• Exercise description:
Set every entry below down once more, exactly as it stands, without images.

### Information given

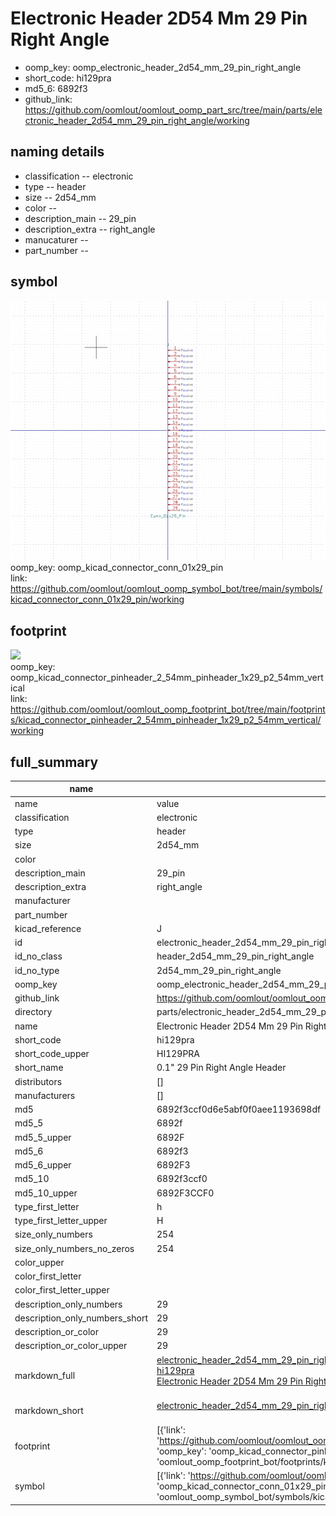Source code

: # Electronic Header 2D54 Mm 29 Pin Right Angle

  
* oomp_key: oomp_electronic_header_2d54_mm_29_pin_right_angle 
* short_code: hi129pra
* md5_6: 6892f3  
* github_link: https://github.com/oomlout/oomlout_oomp_part_src/tree/main/parts/electronic_header_2d54_mm_29_pin_right_angle/working  
## naming details
* classification -- electronic
* type -- header
* size -- 2d54_mm
* color -- 
* description_main -- 29_pin
* description_extra -- right_angle
* manucaturer -- 
* part_number -- 



## symbol

![](symbol/0/working/working_600.png)  
oomp_key: oomp_kicad_connector_conn_01x29_pin  
link: https://github.com/oomlout/oomlout_oomp_symbol_bot/tree/main/symbols/kicad_connector_conn_01x29_pin/working  

## footprint

![](footprint/0/working/working_600.png)  
oomp_key: oomp_kicad_connector_pinheader_2_54mm_pinheader_1x29_p2_54mm_vertical  
link: https://github.com/oomlout/oomlout_oomp_footprint_bot/tree/main/footprints/kicad_connector_pinheader_2_54mm_pinheader_1x29_p2_54mm_vertical/working  

## full_summary
| name | value | 
| --- | --- | 
| name | value | 
| classification | electronic | 
| type | header | 
| size | 2d54_mm | 
| color |  | 
| description_main | 29_pin | 
| description_extra | right_angle | 
| manufacturer |  | 
| part_number |  | 
| kicad_reference | J | 
| id | electronic_header_2d54_mm_29_pin_right_angle | 
| id_no_class | header_2d54_mm_29_pin_right_angle | 
| id_no_type | 2d54_mm_29_pin_right_angle | 
| oomp_key | oomp_electronic_header_2d54_mm_29_pin_right_angle | 
| github_link | https://github.com/oomlout/oomlout_oomp_part_src/tree/main/parts/electronic_header_2d54_mm_29_pin_right_angle/working | 
| directory | parts/electronic_header_2d54_mm_29_pin_right_angle | 
| name | Electronic Header 2D54 Mm 29 Pin Right Angle | 
| short_code | hi129pra | 
| short_code_upper | HI129PRA | 
| short_name | 0.1" 29 Pin Right Angle Header | 
| distributors | [] | 
| manufacturers | [] | 
| md5 | 6892f3ccf0d6e5abf0f0aee1193698df | 
| md5_5 | 6892f | 
| md5_5_upper | 6892F | 
| md5_6 | 6892f3 | 
| md5_6_upper | 6892F3 | 
| md5_10 | 6892f3ccf0 | 
| md5_10_upper | 6892F3CCF0 | 
| type_first_letter | h | 
| type_first_letter_upper | H | 
| size_only_numbers | 254 | 
| size_only_numbers_no_zeros | 254 | 
| color_upper |  | 
| color_first_letter |  | 
| color_first_letter_upper |  | 
| description_only_numbers | 29 | 
| description_only_numbers_short | 29 | 
| description_or_color | 29 | 
| description_or_color_upper | 29 | 
| markdown_full | [electronic_header_2d54_mm_29_pin_right_angle](https://github.com/oomlout/oomlout_oomp_part_src/tree/main/parts/electronic_header_2d54_mm_29_pin_right_angle/working)<br>[hi129pra](https://github.com/oomlout/oomlout_oomp_part_src/tree/main/parts/electronic_header_2d54_mm_29_pin_right_angle/working)<br>[Electronic Header 2D54 Mm 29 Pin Right Angle](https://github.com/oomlout/oomlout_oomp_part_src/tree/main/parts/electronic_header_2d54_mm_29_pin_right_angle/working)<br><br> | 
| markdown_short | [electronic_header_2d54_mm_29_pin_right_angle](https://github.com/oomlout/oomlout_oomp_part_src/tree/main/parts/electronic_header_2d54_mm_29_pin_right_angle/working)<br><br> | 
| footprint | [{'link': 'https://github.com/oomlout/oomlout_oomp_footprint_bot/tree/main/foootprntss/kicad_connector_pinheader_2_54mm_pinheader_1x29_p2_54mm_vertical', 'oomp_key': 'oomp_kicad_connector_pinheader_2_54mm_pinheader_1x29_p2_54mm_vertical', 'directory': 'oomlout_oomp_footprint_bot/footprints/kicad_connector_pinheader_2_54mm_pinheader_1x29_p2_54mm_vertical//working/working.kicad_mod'}] | 
| symbol | [{'link': 'https://github.com/oomlout/oomlout_oomp_symbol_bot/tree/main/symbols/kicad_connector_conn_01x29_pin', 'oomp_key': 'oomp_kicad_connector_conn_01x29_pin', 'directory': 'oomlout_oomp_symbol_bot/symbols/kicad_connector_conn_01x29_pin//working/working.kicad_sym'}] |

######

• Reply to the task:
Source code

: # Electronic Header 2D54 Mm 29 Pin Right Angle

  
* oomp_key: oomp_electronic_header_2d54_mm_29_pin_right_angle 
* short_code: hi129pra
* md5_6: 6892f3  
* github_link: https://github.com/oomlout/oomlout_oomp_part_src/tree/main/parts/electronic_header_2d54_mm_29_pin_right_angle/working  
## naming details
* classification -- electronic
* type -- header
* size -- 2d54_mm
* color -- 
* description_main -- 29_pin
* description_extra -- right_angle
* manucaturer -- 
* part_number -- 



## symbol

![](symbol/0/working/working_600.png)  
oomp_key: oomp_kicad_connector_conn_01x29_pin  
link: https://github.com/oomlout/oomlout_oomp_symbol_bot/tree/main/symbols/kicad_connector_conn_01x29_pin/working  

## footprint

![](footprint/0/working/working_600.png)  
oomp_key: oomp_kicad_connector_pinheader_2_54mm_pinheader_1x29_p2_54mm_vertical  
link: https://github.com/oomlout/oomlout_oomp_footprint_bot/tree/main/footprints/kicad_connector_pinheader_2_54mm_pinheader_1x29_p2_54mm_vertical/working  

## full_summary
| name | value | 
| --- | --- | 
| name | value | 
| classification | electronic | 
| type | header | 
| size | 2d54_mm | 
| color |  | 
| description_main | 29_pin | 
| description_extra | right_angle | 
| manufacturer |  | 
| part_number |  | 
| kicad_reference | J | 
| id | electronic_header_2d54_mm_29_pin_right_angle | 
| id_no_class | header_2d54_mm_29_pin_right_angle | 
| id_no_type | 2d54_mm_29_pin_right_angle | 
| oomp_key | oomp_electronic_header_2d54_mm_29_pin_right_angle | 
| github_link | https://github.com/oomlout/oomlout_oomp_part_src/tree/main/parts/electronic_header_2d54_mm_29_pin_right_angle/working | 
| directory | parts/electronic_header_2d54_mm_29_pin_right_angle | 
| name | Electronic Header 2D54 Mm 29 Pin Right Angle | 
| short_code | hi129pra | 
| short_code_upper | HI129PRA | 
| short_name | 0.1" 29 Pin Right Angle Header | 
| distributors | [] | 
| manufacturers | [] | 
| md5 | 6892f3ccf0d6e5abf0f0aee1193698df | 
| md5_5 | 6892f | 
| md5_5_upper | 6892F | 
| md5_6 | 6892f3 | 
| md5_6_upper | 6892F3 | 
| md5_10 | 6892f3ccf0 | 
| md5_10_upper | 6892F3CCF0 | 
| type_first_letter | h | 
| type_first_letter_upper | H | 
| size_only_numbers | 254 | 
| size_only_numbers_no_zeros | 254 | 
| color_upper |  | 
| color_first_letter |  | 
| color_first_letter_upper |  | 
| description_only_numbers | 29 | 
| description_only_numbers_short | 29 | 
| description_or_color | 29 | 
| description_or_color_upper | 29 | 
| markdown_full | [electronic_header_2d54_mm_29_pin_right_angle](https://github.com/oomlout/oomlout_oomp_part_src/tree/main/parts/electronic_header_2d54_mm_29_pin_right_angle/working)<br>[hi129pra](https://github.com/oomlout/oomlout_oomp_part_src/tree/main/parts/electronic_header_2d54_mm_29_pin_right_angle/working)<br>[Electronic Header 2D54 Mm 29 Pin Right Angle](https://github.com/oomlout/oomlout_oomp_part_src/tree/main/parts/electronic_header_2d54_mm_29_pin_right_angle/working)<br><br> | 
| markdown_short | [electronic_header_2d54_mm_29_pin_right_angle](https://github.com/oomlout/oomlout_oomp_part_src/tree/main/parts/electronic_header_2d54_mm_29_pin_right_angle/working)<br><br> | 
| footprint | [{'link': 'https://github.com/oomlout/oomlout_oomp_footprint_bot/tree/main/foootprntss/kicad_connector_pinheader_2_54mm_pinheader_1x29_p2_54mm_vertical', 'oomp_key': 'oomp_kicad_connector_pinheader_2_54mm_pinheader_1x29_p2_54mm_vertical', 'directory': 'oomlout_oomp_footprint_bot/footprints/kicad_connector_pinheader_2_54mm_pinheader_1x29_p2_54mm_vertical//working/working.kicad_mod'}] | 
| symbol | [{'link': 'https://github.com/oomlout/oomlout_oomp_symbol_bot/tree/main/symbols/kicad_connector_conn_01x29_pin', 'oomp_key': 'oomp_kicad_connector_conn_01x29_pin', 'directory': 'oomlout_oomp_symbol_bot/symbols/kicad_connector_conn_01x29_pin//working/working.kicad_sym'}] |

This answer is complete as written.